[WHAT YOU ARE ASKED TO DO]:
Wherever "discnetqueries" occurs in the entries, copy the line that holds it.

Start of Block

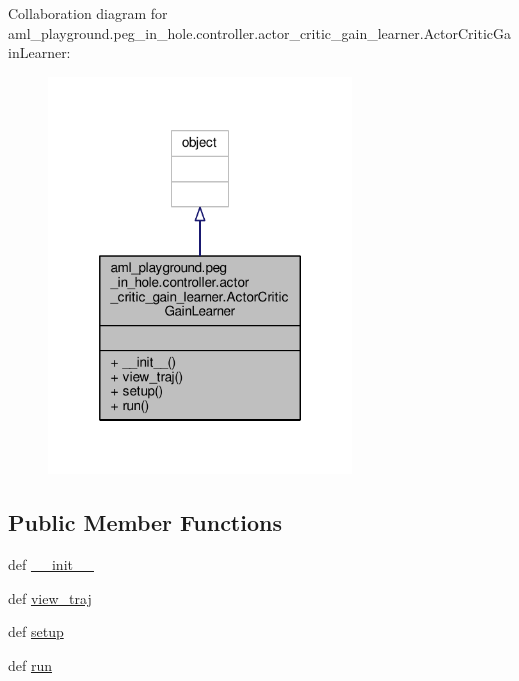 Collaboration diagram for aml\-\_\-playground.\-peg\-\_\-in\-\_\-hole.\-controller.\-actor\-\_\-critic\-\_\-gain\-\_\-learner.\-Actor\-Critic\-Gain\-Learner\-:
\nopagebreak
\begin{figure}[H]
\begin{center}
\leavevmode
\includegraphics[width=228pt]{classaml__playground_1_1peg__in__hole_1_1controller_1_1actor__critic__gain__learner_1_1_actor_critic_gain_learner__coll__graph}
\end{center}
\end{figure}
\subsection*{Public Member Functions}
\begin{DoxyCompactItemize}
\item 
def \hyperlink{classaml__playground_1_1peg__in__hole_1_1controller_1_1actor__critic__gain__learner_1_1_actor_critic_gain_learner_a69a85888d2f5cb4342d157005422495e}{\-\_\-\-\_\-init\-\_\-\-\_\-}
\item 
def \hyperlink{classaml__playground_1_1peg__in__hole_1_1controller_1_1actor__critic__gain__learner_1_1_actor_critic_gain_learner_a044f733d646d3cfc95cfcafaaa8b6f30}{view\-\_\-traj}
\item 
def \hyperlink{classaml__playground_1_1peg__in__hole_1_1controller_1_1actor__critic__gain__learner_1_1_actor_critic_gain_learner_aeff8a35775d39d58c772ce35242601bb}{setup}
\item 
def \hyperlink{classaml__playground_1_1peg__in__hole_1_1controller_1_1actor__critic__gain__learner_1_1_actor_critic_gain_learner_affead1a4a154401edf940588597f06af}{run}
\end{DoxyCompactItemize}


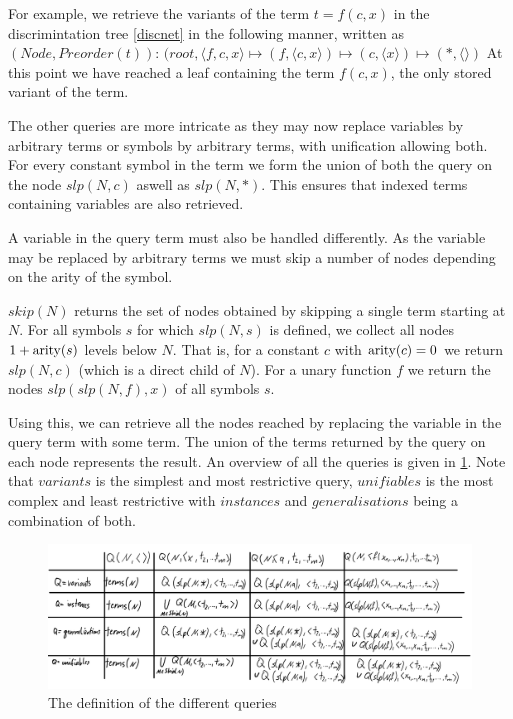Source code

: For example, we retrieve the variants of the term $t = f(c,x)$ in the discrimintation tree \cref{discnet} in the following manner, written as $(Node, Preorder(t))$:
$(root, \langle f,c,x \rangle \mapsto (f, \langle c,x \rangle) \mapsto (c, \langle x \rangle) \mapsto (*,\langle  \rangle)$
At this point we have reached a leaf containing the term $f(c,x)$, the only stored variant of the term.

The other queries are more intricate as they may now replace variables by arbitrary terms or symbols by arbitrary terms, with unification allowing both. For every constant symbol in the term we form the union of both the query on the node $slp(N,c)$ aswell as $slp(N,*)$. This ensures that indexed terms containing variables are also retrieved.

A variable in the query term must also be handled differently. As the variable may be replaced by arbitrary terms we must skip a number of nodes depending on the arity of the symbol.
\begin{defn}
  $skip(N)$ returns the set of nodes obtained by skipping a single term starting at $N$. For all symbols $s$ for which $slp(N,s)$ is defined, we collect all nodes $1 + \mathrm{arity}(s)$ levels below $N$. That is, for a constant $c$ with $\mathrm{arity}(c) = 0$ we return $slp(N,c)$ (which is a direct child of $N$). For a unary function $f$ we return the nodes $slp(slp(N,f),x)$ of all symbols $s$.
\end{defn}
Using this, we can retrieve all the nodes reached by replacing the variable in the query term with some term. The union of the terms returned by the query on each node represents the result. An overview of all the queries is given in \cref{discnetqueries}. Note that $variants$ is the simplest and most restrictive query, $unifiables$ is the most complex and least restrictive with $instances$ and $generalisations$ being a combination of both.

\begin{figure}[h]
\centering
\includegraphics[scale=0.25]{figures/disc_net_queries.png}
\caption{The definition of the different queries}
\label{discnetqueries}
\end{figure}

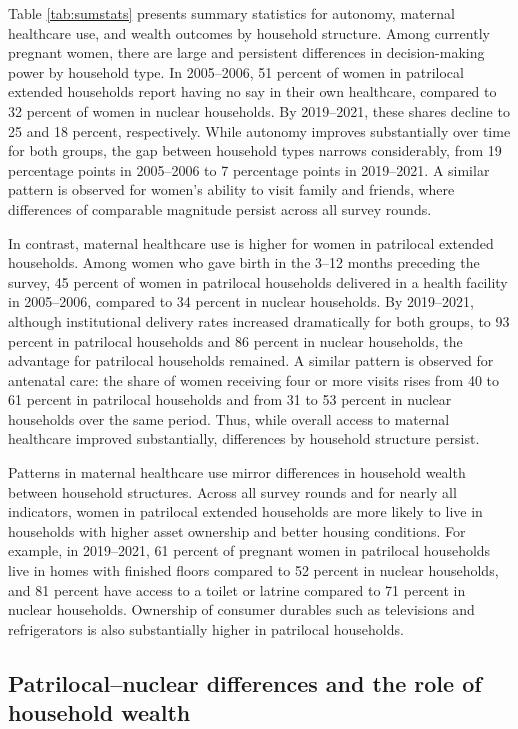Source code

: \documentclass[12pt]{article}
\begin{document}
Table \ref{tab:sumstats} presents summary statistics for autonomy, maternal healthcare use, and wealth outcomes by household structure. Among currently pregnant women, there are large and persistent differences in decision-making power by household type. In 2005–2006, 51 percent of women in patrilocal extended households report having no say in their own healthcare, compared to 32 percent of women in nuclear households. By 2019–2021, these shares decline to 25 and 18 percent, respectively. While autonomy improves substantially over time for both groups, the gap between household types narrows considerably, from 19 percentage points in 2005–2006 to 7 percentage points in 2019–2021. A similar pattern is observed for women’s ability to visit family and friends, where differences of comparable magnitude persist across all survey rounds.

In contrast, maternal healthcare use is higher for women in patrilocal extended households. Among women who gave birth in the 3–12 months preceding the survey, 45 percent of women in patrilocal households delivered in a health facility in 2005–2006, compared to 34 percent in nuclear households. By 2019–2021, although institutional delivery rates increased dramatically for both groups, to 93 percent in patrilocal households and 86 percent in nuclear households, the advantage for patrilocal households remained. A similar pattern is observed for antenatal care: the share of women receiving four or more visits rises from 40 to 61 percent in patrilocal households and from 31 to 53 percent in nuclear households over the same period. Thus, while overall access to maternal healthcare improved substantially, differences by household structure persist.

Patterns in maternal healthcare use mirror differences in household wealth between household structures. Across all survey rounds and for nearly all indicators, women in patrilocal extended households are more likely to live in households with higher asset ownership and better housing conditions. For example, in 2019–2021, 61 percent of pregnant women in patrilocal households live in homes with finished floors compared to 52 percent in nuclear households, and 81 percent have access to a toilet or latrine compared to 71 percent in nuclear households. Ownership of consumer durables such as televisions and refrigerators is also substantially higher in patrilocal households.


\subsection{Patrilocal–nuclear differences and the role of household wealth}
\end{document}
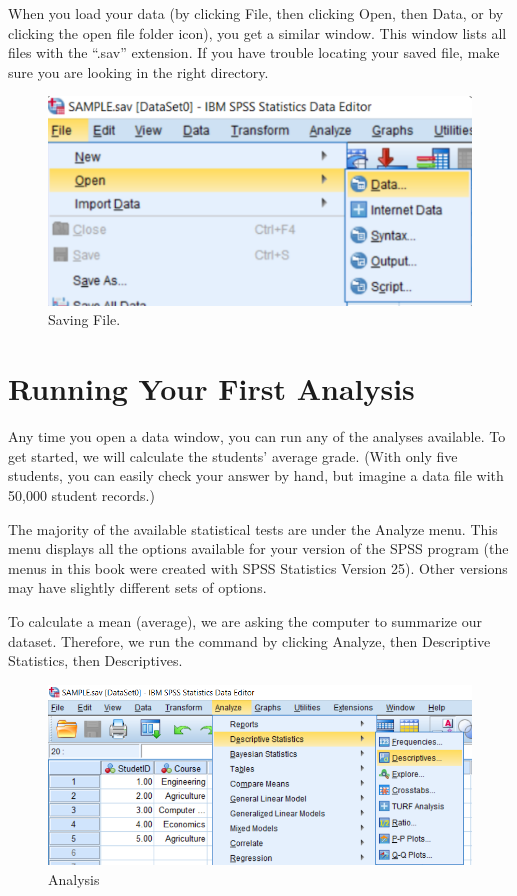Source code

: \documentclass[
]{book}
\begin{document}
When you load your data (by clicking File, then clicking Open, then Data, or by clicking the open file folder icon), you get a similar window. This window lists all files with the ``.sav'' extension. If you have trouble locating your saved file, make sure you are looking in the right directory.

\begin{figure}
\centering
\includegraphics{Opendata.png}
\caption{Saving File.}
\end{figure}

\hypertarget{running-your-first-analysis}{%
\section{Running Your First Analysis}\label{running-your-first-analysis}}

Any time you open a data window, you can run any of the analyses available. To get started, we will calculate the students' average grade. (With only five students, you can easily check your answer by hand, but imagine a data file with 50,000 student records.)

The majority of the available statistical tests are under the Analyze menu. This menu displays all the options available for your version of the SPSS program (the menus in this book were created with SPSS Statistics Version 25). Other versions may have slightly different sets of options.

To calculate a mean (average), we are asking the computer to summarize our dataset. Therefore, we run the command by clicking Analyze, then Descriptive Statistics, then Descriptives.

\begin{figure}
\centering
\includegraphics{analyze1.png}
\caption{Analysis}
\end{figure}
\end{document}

End of Block

[FINISHED TASK]:
Using this, we can retrieve all the nodes reached by replacing the variable in the query term with some term. The union of the terms returned by the query on each node represents the result. An overview of all the queries is given in \cref{discnetqueries}. Note that $variants$ is the simplest and most restrictive query, $unifiables$ is the most complex and least restrictive with $instances$ and $generalisations$ being a combination of both.
\label{discnetqueries}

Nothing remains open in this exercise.